Document images with source code
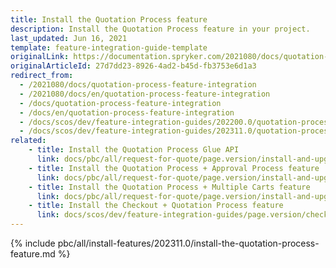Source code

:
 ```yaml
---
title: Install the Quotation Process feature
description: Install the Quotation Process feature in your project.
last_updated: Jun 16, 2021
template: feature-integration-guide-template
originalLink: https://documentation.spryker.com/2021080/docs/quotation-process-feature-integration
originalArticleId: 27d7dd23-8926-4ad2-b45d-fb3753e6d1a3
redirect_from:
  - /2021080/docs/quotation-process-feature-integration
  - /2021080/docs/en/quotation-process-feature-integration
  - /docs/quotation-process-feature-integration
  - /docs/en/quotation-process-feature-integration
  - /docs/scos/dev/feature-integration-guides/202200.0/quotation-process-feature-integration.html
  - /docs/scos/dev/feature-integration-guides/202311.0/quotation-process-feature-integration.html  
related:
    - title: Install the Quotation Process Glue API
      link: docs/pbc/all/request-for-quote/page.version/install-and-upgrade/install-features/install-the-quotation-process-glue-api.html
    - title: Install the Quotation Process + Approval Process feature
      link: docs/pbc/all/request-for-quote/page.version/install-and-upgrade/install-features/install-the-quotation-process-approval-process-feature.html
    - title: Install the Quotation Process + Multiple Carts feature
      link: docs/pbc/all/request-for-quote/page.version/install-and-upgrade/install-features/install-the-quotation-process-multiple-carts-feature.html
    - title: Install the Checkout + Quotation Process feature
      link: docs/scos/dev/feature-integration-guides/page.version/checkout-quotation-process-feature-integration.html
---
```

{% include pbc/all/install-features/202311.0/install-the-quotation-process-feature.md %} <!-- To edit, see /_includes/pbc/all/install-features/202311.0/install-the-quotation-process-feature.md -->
---
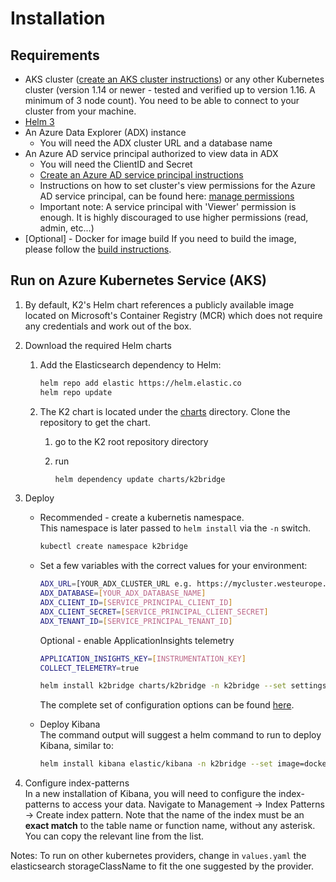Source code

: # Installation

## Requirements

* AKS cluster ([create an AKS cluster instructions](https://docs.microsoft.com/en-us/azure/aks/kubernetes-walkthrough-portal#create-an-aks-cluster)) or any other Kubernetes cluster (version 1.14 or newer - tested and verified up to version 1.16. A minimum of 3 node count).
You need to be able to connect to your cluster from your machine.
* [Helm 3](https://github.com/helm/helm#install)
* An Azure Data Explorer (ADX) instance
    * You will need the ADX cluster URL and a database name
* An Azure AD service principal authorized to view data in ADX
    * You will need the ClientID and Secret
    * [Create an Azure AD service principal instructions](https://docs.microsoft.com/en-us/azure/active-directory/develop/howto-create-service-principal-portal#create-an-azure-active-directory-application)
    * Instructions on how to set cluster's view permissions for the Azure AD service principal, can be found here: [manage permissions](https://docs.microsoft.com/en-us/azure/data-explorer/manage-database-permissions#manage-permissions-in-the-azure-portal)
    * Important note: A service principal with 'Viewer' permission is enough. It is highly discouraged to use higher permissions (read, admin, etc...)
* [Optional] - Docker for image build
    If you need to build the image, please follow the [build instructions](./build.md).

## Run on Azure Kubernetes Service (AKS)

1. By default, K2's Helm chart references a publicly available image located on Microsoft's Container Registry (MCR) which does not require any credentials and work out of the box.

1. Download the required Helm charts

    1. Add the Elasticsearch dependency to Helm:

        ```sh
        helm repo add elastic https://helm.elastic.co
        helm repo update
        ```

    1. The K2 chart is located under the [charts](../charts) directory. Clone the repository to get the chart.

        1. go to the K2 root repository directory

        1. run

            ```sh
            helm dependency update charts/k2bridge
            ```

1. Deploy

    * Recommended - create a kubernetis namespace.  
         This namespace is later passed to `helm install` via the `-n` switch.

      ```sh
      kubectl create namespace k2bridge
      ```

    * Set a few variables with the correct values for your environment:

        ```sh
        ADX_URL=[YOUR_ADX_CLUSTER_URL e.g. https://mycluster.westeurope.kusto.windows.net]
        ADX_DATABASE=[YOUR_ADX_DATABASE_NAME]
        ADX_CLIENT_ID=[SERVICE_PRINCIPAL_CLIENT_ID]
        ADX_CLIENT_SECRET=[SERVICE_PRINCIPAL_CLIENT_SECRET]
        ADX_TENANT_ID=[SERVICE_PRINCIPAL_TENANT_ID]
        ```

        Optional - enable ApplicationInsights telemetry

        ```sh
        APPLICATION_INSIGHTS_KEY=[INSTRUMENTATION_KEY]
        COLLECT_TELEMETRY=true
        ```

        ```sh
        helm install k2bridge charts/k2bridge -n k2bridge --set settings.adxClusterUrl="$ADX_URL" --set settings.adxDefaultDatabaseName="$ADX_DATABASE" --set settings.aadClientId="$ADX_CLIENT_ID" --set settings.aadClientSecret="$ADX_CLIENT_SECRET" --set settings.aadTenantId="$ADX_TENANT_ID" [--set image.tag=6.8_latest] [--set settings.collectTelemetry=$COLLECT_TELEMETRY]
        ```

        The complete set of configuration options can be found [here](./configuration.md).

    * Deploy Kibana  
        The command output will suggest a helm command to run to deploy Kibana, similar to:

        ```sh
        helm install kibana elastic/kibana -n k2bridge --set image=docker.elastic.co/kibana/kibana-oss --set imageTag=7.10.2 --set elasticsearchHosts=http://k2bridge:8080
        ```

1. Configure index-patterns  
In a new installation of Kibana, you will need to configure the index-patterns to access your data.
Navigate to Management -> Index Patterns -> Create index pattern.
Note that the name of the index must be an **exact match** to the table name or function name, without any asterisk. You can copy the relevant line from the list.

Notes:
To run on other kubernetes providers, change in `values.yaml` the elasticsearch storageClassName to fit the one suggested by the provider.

**Goal of the exercise:** Some of the data mentions "namespace". Copy every line where it does.

**Response area:**
    * Recommended - create a kubernetis namespace.  
         This namespace is later passed to `helm install` via the `-n` switch.
      kubectl create namespace k2bridge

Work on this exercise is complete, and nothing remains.